Comete un gravísimo error el Presidente Kuczynski cuando convierte su impotencia e incapacidad política para reformar el Estado en una crítica pública, mediática y generalizada contra su propia tecnocracia en funciones. Llamarla “burocracia parasitaria” o “perro del hortelano”, como también la llamó el ex Presidente Alan García, no resuelve el problema de fondo. Solo traslada su incompetencia reformista en un fraseo para la tribuna que no tiene mayor importancia, salvo la de poner en evidencia ―una vez más― sus limitaciones para gobernar.

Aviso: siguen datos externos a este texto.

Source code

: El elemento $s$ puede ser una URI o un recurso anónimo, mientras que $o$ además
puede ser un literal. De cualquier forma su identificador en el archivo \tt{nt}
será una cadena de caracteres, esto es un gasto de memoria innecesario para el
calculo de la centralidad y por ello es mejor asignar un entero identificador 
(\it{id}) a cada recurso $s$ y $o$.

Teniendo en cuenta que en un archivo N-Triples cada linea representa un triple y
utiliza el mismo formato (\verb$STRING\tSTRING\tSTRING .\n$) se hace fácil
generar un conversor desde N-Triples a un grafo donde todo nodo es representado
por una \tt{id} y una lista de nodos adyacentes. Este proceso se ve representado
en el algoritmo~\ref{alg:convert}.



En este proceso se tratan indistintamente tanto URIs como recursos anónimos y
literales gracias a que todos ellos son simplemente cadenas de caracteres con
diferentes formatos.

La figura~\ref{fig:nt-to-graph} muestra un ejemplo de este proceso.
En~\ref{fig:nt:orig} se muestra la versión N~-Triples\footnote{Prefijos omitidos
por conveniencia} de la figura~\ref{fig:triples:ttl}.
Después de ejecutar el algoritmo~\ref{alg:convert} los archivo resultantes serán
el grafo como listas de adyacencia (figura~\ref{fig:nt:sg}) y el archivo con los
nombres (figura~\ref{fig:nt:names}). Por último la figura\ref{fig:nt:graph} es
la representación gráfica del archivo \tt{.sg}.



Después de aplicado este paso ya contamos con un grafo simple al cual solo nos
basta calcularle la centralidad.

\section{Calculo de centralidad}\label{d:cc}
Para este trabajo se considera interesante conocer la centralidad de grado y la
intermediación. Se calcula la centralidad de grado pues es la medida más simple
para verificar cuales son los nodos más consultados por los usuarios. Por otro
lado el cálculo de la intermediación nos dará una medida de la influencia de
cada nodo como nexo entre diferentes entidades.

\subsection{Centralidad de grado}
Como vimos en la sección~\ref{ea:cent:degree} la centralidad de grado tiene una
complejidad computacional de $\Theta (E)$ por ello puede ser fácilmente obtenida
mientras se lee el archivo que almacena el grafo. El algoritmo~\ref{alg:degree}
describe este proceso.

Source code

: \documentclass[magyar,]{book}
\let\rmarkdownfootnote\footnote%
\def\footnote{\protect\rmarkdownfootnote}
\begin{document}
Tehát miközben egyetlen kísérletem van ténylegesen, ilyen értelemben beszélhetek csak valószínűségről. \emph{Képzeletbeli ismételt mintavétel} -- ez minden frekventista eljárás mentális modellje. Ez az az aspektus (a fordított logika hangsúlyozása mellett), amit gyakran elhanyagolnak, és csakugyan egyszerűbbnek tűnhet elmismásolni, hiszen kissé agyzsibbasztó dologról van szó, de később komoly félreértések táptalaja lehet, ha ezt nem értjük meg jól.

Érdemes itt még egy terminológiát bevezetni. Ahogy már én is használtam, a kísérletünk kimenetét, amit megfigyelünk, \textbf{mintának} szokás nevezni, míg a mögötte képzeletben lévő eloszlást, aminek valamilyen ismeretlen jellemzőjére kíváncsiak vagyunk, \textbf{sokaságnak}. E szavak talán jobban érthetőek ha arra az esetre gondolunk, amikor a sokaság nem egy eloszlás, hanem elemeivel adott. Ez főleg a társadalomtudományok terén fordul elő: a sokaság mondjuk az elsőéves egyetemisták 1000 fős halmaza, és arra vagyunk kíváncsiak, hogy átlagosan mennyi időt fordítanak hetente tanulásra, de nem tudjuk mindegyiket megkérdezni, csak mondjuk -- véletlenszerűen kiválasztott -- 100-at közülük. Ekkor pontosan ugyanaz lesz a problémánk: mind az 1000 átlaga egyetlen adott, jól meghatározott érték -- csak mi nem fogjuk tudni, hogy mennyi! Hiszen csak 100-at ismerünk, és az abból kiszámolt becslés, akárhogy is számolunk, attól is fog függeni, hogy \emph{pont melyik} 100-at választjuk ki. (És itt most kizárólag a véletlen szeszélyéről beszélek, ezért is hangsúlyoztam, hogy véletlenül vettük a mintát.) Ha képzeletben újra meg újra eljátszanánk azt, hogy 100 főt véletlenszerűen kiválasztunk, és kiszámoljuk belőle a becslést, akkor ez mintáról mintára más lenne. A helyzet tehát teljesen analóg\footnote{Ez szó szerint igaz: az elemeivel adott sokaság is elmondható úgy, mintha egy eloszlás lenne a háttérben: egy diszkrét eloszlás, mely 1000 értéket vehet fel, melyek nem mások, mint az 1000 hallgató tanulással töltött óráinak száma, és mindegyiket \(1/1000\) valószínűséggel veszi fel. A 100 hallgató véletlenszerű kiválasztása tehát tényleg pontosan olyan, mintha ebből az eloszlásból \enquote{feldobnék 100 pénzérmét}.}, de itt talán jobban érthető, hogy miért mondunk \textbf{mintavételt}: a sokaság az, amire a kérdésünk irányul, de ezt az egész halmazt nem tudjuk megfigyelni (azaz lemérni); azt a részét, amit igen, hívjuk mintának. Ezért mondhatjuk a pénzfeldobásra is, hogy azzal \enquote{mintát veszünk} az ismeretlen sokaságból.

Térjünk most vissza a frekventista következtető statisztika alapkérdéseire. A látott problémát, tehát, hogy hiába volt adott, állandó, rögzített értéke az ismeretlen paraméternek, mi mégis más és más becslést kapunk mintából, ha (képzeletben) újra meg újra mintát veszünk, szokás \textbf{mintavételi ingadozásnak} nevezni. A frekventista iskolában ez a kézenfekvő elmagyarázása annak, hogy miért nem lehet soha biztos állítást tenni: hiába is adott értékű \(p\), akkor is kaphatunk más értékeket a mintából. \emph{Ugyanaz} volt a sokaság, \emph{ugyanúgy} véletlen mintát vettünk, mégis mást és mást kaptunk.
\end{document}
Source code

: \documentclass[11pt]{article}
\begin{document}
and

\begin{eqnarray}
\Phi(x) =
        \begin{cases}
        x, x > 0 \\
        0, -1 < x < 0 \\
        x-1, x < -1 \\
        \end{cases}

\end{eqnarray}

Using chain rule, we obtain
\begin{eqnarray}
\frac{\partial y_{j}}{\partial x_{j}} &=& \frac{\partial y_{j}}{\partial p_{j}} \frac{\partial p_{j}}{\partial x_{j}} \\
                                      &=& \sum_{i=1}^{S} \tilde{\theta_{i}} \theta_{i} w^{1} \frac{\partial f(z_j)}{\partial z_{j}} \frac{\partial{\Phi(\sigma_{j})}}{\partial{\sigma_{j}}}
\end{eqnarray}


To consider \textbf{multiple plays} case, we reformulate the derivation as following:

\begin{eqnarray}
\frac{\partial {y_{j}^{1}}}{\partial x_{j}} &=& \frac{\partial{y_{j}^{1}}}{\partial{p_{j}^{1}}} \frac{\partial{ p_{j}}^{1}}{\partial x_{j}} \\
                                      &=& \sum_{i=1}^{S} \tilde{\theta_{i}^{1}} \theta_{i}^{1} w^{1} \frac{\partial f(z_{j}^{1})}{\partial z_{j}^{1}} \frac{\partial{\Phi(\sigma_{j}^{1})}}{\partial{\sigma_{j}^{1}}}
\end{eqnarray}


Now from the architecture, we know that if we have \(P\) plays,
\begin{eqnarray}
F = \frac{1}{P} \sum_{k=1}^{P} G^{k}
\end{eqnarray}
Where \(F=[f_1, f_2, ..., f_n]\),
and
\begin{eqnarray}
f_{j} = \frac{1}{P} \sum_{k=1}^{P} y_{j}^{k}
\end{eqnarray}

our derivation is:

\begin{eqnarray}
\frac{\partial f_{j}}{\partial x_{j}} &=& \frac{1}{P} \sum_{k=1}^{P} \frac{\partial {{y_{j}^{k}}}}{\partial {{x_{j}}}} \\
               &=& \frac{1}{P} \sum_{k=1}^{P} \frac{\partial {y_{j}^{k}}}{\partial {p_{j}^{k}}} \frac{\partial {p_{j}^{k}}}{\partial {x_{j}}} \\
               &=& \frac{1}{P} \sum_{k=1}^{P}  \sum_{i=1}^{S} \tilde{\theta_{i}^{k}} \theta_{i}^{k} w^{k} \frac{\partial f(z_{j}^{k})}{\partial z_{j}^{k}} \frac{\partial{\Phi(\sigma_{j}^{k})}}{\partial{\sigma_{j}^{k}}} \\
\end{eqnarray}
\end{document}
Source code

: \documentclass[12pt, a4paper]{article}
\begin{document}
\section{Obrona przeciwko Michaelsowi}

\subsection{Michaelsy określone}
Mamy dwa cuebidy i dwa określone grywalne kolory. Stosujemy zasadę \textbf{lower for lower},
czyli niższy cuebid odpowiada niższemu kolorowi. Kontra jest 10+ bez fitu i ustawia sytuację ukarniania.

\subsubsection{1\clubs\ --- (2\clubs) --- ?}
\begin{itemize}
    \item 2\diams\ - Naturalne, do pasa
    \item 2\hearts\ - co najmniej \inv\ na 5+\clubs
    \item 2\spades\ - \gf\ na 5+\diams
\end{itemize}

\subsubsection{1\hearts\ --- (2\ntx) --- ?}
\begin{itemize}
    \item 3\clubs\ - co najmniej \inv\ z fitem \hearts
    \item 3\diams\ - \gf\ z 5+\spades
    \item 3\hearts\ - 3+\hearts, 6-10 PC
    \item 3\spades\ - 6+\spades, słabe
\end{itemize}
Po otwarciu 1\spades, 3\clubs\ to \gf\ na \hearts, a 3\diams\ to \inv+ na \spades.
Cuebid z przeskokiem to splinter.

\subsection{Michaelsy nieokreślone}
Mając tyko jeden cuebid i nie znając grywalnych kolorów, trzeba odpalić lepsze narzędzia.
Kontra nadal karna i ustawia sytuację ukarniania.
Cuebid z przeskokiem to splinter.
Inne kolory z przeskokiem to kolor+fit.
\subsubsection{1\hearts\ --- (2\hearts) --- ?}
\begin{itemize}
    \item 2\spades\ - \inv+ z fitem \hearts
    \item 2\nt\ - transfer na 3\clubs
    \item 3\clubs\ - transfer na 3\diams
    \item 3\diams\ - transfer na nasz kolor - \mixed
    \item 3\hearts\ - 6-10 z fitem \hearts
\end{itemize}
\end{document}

Sabemos que la función tecnocrática requiere de ideas, sueños y una visión de país para administrar adecuadamente el aparato público. Sin buenas ideas (algo que deben darnos políticos y pensadores), este cuerpo de funcionarios se convierte en un grupo de operadores insensibles y torpes, cuya única meta es conseguir el resultado presupuestal cada año. Sin buenas ideas no tienen mayor motivación que la de los números, convirtiendo el servicio público en una especie de favor al ciudadano, contraviniendo de esta manera los principios y esencia misma de lo que hoy conocemos como gerencia pública moderna.
Pero el culpable de estas fallas no es el tecnócrata. Es injusto que le atribuyamos esta responsabilidad. A lo sumo, aquellos funcionarios que dañen a otros ciudadanos con sus actos erráticos serán responsables de sus propias negligencias. Pero atribuirles toda la responsabilidad a los tecnócratas es totalmente injusto y hasta cínico de parte de quienes nos gobiernan.
Quienes tienen la responsabilidad de cambiar las cosas son los políticos. Quienes tienen la responsabilidad de generar ideas y proponer cambios en el sistema de servicios públicos son los políticos. Y los políticos son aquellos que deben administrar los diversos intereses ciudadanos para convertirlos en propuestas de gobierno coherentes, razonables, realizables y oportunas. Los políticos modernos deben saber de gestión pública, sin duda, pero no pueden renunciar a lo que constituye su propia esencia: la creación de ideas disruptivas que permitan ajustes efectivos en los engranajes del sistema de servicios públicos al ciudadano.
Será la tecnocracia quien traduzca estas ideas en líneas de acción o políticas públicas, pero jamás encontraremos en su chip mental la reformulación de un sistema que deben hacer funcionar a diario y defender de sus enemigos: los “antisistema”. No podemos pedirles a ellos, que han sido formados para que el sistema funcione, que hagan realidad las reformas que el país necesita a gritos. Eso jamás sucederá.
El problema que tiene el señor Presidente (y eso va también para el Premier y su equipo de ministros de lujo) es que si abdican de su responsabilidad política, sea porque desprecian o menosprecian esta competencia (considerando su origen tecnocrático), dejan en manos de movimientos sociales organizados u otros grupos políticos la posibilidad de hacer realidad el ejercicio del poder. Entonces, los votos que los llevaron al Sillón de Pizarro poco importarán, porque la renuncia explícita a gobernar será legitimada en calles y barrios, poniendo en jaque el sistema democrático como tal.
Sería una lástima que este gobierno tecnocrático se convierta en una especie de tercer belaundismo, cuya incapacidad política para leer adecuadamente a Sendero Luminoso en los años 80 permitió que tiñamos de sangre el país durante más de una década. Sería una lástima que no sepamos leer nuestra propia historia para no cometer los mismos errores. Sería una lástima que sacrifiquemos una vez más a los tecnócratas, buscando culpables en vez de soluciones, cuando la verdadera razón de nuestro fallido sistema de servicio público es la falta de ideas políticas. Lo trágico es que el oscurantismo que hoy vivimos y nos consume como Estado-Nación ya se llevó de encuentro a una nueva generación.